At the start of the twentieth century, socialist revolution in the name of universal emancipation led to totalitarianism. More recently, an era of democratic transition has ended with dictatorship and neo-imperial war. Russia’s war in Ukraine has made it evident that what seemed to be a singular epochal event—the complete demise of the Soviet Union in 1991—was in fact a process that continues to unfold in the present day as catastrophe. The longevity of post-soviet Russian imperialism derives from its intertwining of colonial aspirations with the vestiges of state socialism and anti-capitalist rhetoric. In this lecture, Keti Chukhrov will examine the pathologies of post-Soviet subjectivity and will pose the question: can cultural universalism make it possible to resist and undermine empire in the twenty-first century? Following the lecture, Professor Kevin M. F. Platt will join Chukhrov for discussion.
Cosponsored by Penn's Department of Russian and East European Studies.
Keti Chukhrov is a Russian philosopher, art theorist, and poet. She holds a PhD in Comparative Literature and a ScD in Philosophy. Most recently, Chukhrov was a guest professor at Karlsruhe University of Arts and Design in Germany. Previously, she worked in Moscow as a professor in the School of Philosophy & Сultural Studies at the Higher School of Economics, and as the head of the Theory and Research department at the National Center of Contemporary Art. From 2017–19, Chukhrov was a Marie Sklodowska Curie fellow at Wolverhampton University in the UK.
Chukhrov has authored numerous texts on art theory and philosophy. Her latest book Practicing the Good: Desire and Boredom in Soviet Socialism (University of Minnesota Press, 2020) deals with the impact of socialist political economy on the epistemes of historical socialism. Her full-length books also include To Be—To Perform: ‘Theatre’ in Philosophic Critique of Art (European Un-ty, 2011), Pound &£ (Logos, 1999), and a volume of dramatic writing, Merely Humans (2010). She authored the film plays “Love-machines” (2013), “Communion”(2016), and “Undead” (2022); which were featured at the Bergen Assembly (2013), The Specters of Communism (James Gallery, NY, 2015), the Ljubljana Triennial U-3 (2016, cur. Z. Badovinac, B. Groys), and Steirischer Herbst 2019 and 2022.

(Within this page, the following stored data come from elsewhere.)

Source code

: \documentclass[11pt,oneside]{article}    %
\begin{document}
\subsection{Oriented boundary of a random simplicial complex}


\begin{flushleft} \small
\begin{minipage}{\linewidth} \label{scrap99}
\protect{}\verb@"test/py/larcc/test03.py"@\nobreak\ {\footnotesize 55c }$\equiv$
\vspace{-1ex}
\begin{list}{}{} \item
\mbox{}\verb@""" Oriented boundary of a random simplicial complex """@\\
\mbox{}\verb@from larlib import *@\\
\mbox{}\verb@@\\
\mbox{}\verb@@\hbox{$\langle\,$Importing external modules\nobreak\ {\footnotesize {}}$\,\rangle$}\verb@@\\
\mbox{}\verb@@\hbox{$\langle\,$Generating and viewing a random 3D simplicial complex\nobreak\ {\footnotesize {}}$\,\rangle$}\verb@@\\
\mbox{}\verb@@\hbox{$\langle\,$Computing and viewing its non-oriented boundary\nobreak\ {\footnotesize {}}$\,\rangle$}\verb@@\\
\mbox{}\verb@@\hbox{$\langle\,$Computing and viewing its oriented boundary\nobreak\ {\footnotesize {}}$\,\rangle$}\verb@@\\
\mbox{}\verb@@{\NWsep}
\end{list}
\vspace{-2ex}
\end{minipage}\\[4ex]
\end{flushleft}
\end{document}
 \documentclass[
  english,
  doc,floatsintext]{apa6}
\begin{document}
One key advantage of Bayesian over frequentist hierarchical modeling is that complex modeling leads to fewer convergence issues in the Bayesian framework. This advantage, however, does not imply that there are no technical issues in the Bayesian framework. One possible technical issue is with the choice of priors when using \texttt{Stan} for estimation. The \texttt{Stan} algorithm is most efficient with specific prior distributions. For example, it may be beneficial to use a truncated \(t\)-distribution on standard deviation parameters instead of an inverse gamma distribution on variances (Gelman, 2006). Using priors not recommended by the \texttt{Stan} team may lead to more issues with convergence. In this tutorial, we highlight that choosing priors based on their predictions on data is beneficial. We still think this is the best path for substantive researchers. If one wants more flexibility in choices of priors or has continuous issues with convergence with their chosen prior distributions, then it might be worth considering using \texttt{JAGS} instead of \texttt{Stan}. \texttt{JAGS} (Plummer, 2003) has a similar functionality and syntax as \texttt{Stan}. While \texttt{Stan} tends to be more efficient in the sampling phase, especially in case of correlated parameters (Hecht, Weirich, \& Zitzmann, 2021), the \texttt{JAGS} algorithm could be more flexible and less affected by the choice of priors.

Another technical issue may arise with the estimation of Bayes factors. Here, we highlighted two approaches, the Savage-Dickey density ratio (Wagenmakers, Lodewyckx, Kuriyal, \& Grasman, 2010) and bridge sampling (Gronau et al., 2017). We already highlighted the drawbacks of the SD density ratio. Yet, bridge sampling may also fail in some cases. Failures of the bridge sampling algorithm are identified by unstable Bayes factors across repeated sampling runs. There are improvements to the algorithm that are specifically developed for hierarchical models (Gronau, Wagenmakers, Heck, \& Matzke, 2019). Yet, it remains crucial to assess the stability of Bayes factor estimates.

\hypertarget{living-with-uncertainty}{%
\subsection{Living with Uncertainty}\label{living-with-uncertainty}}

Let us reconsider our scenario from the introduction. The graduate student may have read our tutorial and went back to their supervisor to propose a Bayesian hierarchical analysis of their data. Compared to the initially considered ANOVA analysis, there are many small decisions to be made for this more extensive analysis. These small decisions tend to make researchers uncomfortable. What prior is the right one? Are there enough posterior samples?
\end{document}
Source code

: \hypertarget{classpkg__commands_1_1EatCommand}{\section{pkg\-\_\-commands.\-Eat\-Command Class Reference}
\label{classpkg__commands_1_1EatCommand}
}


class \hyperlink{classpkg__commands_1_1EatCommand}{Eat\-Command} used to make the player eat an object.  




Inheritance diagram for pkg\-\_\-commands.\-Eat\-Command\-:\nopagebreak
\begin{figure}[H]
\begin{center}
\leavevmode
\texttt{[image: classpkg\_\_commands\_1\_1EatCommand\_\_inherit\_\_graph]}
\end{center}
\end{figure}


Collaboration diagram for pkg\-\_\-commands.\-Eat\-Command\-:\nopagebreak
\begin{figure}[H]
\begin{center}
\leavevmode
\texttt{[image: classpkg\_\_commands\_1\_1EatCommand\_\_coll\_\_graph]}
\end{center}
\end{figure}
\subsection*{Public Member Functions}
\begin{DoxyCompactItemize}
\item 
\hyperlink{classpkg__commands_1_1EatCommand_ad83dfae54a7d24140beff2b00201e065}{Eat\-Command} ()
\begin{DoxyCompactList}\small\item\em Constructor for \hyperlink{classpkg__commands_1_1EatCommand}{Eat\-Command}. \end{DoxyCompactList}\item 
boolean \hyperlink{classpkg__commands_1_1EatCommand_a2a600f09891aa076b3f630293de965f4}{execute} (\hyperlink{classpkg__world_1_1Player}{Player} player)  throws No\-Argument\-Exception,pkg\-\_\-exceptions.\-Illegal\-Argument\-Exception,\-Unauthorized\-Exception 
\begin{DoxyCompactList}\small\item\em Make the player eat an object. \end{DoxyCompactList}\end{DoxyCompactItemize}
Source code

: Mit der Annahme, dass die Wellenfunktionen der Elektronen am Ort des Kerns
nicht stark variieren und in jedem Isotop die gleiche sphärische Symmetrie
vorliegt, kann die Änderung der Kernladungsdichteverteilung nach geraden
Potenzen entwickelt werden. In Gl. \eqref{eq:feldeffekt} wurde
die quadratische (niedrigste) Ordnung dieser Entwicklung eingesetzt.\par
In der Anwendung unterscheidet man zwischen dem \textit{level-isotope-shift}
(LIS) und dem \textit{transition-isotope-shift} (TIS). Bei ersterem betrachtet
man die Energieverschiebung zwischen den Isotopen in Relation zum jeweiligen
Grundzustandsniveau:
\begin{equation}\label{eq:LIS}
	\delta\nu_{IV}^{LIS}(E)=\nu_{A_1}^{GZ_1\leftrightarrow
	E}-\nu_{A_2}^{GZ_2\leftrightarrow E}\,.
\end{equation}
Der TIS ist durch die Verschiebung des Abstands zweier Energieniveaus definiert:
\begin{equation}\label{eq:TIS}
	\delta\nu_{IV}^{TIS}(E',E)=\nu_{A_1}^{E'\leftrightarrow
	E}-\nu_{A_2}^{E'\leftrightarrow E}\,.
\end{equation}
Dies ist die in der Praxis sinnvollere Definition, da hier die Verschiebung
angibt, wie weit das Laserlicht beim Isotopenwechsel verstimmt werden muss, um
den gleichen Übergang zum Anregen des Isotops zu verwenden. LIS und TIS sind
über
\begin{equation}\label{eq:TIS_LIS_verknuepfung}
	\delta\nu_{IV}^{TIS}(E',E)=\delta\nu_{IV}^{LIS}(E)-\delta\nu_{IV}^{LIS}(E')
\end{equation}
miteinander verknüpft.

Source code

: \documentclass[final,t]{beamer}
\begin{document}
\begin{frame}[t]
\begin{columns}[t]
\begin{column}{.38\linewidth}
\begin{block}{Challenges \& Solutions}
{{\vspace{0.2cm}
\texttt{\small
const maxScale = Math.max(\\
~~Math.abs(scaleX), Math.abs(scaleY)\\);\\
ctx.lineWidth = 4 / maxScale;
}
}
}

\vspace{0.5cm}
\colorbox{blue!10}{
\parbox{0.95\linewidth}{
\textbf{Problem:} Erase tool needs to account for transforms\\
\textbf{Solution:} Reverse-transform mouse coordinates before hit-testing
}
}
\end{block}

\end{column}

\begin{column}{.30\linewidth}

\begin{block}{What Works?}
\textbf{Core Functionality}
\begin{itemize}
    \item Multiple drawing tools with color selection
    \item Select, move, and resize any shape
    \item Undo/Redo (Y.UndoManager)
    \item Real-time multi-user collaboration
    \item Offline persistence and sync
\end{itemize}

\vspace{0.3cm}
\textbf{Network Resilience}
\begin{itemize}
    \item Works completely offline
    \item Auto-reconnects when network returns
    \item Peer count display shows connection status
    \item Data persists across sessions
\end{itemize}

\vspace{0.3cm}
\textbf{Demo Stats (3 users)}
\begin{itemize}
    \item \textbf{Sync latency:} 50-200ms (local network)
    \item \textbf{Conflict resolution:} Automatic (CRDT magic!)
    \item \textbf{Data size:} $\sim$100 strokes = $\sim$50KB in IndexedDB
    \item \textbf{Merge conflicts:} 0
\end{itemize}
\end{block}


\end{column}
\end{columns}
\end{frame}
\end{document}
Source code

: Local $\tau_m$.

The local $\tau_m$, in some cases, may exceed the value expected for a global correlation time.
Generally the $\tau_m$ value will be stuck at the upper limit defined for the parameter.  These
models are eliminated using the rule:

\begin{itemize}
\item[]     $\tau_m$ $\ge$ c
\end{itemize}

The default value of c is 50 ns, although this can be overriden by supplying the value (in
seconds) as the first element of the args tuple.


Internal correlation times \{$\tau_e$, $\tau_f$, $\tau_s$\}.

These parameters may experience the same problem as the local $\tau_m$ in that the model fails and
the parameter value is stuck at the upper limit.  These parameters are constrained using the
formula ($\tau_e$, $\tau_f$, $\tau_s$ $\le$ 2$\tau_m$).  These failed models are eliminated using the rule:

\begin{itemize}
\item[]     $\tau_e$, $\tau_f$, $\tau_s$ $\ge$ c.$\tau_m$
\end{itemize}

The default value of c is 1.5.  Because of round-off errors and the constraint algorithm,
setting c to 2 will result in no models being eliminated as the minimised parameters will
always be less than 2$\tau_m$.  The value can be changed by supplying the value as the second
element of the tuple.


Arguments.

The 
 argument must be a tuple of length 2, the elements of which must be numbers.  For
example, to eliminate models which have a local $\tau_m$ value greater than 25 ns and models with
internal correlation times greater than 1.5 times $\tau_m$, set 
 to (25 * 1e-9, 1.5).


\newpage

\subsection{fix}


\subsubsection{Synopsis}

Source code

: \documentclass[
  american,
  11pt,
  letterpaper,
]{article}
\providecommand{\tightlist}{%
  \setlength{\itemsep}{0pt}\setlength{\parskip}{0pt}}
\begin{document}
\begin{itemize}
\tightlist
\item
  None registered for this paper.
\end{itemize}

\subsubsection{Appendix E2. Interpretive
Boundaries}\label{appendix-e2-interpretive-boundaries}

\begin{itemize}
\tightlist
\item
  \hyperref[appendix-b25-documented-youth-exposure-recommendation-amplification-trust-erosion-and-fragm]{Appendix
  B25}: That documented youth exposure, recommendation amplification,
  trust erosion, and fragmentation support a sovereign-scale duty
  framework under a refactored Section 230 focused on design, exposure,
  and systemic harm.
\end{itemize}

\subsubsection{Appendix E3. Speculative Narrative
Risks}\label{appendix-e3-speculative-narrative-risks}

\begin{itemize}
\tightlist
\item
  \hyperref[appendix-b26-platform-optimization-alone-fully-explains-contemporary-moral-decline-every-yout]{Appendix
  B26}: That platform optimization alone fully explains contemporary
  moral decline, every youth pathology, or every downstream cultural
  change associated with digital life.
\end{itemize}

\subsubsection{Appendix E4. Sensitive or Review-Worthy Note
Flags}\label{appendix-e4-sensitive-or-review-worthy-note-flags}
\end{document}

Kevin M. F. Platt is Professor of Russian and East European Studies at the University of Pennsylvania and Graduate Chair of the Program in Comparative Literature and Literary Theory. He has written or edited a number of books on history and memory in Russia and Eastern Europe, global Russophone and global socialist culture, and contemporary Russian and Eastern European poetry. His book Border Conditions: Russian-Speaking Latvians Between World Orders is forthcoming this fall. He next monograph is tentatively titled Cultural Arbitrage in the Age of Three Worlds: How Transnational Exchange Defined Cold War Cultures.